Butler Ives (January 31, 1830, in Berkshire County, Massachusetts – December 1872 near Vallejo, California) was an American civil engineer and surveyor best known for his work on the western segment of the First transcontinental railroad in the United States. He played a key role in surveying and locating the route of the Union Pacific Railroad and Central Pacific Railroad between San Francisco and Salt Lake City, working under Leland Stanford and chief engineer Samuel S. Montague. In 1863, Ives co-led the Houghton–Ives survey to establish the boundary between California and the Nevada Territory, a project that produced a partial demarcation still referenced in border disputes.

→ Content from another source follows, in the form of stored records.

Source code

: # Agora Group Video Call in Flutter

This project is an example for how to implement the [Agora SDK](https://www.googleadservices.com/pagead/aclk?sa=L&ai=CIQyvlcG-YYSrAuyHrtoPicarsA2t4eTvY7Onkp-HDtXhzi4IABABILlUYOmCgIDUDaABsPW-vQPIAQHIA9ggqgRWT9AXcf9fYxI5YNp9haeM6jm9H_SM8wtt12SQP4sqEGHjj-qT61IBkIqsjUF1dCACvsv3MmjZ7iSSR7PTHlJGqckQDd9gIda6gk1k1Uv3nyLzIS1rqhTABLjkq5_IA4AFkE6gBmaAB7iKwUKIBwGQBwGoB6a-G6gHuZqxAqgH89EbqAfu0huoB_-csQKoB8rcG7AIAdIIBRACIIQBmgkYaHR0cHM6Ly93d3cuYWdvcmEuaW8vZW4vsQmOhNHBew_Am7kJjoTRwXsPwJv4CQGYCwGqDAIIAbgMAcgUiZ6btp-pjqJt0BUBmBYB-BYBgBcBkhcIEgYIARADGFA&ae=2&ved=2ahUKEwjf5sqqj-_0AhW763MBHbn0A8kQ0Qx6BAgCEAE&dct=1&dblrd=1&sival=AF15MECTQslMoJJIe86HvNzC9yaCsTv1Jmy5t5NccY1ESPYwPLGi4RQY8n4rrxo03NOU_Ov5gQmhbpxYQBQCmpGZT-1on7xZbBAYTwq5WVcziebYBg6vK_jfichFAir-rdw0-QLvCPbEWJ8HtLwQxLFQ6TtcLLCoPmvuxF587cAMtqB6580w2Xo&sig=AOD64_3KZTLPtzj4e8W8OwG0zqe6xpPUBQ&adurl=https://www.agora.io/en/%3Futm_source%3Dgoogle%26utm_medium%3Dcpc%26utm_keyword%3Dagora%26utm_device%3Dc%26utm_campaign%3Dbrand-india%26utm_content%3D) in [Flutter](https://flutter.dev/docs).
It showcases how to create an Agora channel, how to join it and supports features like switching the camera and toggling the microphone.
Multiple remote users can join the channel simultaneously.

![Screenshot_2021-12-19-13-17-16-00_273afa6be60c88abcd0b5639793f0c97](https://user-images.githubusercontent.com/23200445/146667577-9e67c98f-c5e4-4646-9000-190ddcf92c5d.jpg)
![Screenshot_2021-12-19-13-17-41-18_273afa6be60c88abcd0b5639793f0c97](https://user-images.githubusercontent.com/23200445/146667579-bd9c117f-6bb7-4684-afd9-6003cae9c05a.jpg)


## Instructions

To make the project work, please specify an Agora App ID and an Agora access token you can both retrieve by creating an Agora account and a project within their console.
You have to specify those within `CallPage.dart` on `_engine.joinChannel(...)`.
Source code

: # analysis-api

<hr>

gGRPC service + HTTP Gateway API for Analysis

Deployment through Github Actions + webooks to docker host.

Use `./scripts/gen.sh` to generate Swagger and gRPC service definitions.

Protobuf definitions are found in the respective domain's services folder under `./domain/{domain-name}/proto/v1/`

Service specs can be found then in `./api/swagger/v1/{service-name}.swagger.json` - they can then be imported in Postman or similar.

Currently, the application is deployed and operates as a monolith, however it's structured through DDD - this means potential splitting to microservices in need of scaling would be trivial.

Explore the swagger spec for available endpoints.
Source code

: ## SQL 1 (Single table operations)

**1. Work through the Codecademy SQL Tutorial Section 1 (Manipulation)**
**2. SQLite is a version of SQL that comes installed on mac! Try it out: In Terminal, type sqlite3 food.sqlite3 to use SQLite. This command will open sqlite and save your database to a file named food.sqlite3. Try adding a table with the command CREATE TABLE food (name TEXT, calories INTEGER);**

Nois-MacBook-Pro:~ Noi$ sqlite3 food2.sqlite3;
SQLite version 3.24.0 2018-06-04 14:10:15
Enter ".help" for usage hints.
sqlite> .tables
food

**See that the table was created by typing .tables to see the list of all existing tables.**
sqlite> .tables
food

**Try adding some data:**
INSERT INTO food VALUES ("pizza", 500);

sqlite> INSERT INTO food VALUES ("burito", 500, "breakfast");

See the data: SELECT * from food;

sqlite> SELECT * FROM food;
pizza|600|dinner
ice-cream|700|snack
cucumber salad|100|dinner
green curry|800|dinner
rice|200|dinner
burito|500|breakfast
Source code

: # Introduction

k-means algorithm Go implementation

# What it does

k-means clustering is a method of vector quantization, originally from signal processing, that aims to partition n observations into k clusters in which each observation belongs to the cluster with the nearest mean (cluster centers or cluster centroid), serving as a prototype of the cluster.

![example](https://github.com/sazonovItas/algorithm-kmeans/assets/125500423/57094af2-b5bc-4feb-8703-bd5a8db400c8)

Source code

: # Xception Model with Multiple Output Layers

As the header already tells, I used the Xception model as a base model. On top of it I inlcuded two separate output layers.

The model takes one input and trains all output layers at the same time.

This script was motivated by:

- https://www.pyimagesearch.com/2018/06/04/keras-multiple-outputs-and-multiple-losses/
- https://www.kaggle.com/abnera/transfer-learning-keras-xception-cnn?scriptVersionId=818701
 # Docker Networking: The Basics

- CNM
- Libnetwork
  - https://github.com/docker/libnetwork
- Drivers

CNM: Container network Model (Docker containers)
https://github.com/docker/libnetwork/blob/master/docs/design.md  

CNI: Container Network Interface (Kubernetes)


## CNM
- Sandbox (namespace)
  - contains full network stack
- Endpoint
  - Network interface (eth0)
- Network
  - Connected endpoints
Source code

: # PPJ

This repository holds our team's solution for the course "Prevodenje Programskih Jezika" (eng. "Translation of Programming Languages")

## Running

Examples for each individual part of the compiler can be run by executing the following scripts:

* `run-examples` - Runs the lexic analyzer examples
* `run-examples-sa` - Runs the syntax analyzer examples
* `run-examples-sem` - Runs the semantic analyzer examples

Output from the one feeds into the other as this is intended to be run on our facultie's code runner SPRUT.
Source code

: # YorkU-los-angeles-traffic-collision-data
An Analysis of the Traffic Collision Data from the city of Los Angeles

==Early life and education==
He was the son of Butler Ives Sr. and Olive Hall Morse Sheffield, was the youngest of ten children and was educated at the University of Michigan. He is buried in Elmwood Cemetery, Detroit, Michigan.

== Career ==
His greatest work consisted of pioneer engineering, surveying and locating the line of the Union Pacific and Central Pacific railroads between San Francisco and Salt Lake City, working under Leland Stanford and Samuel S. Montague, chief engineer. He was contracted to locate and survey the boundary line between the Nevada Territory and the State of California—running south and southeast from Oregon.

In 1863, Ives worked with J. F. Houghton to survey the California-Nevada border. The survey was never completed, but the partial delineation was known as the Houghton-Ives line.

His professional papers and family archives are housed at the Clarence Burton Historical Society in Detroit. They date back to 1754 and include the old family bible.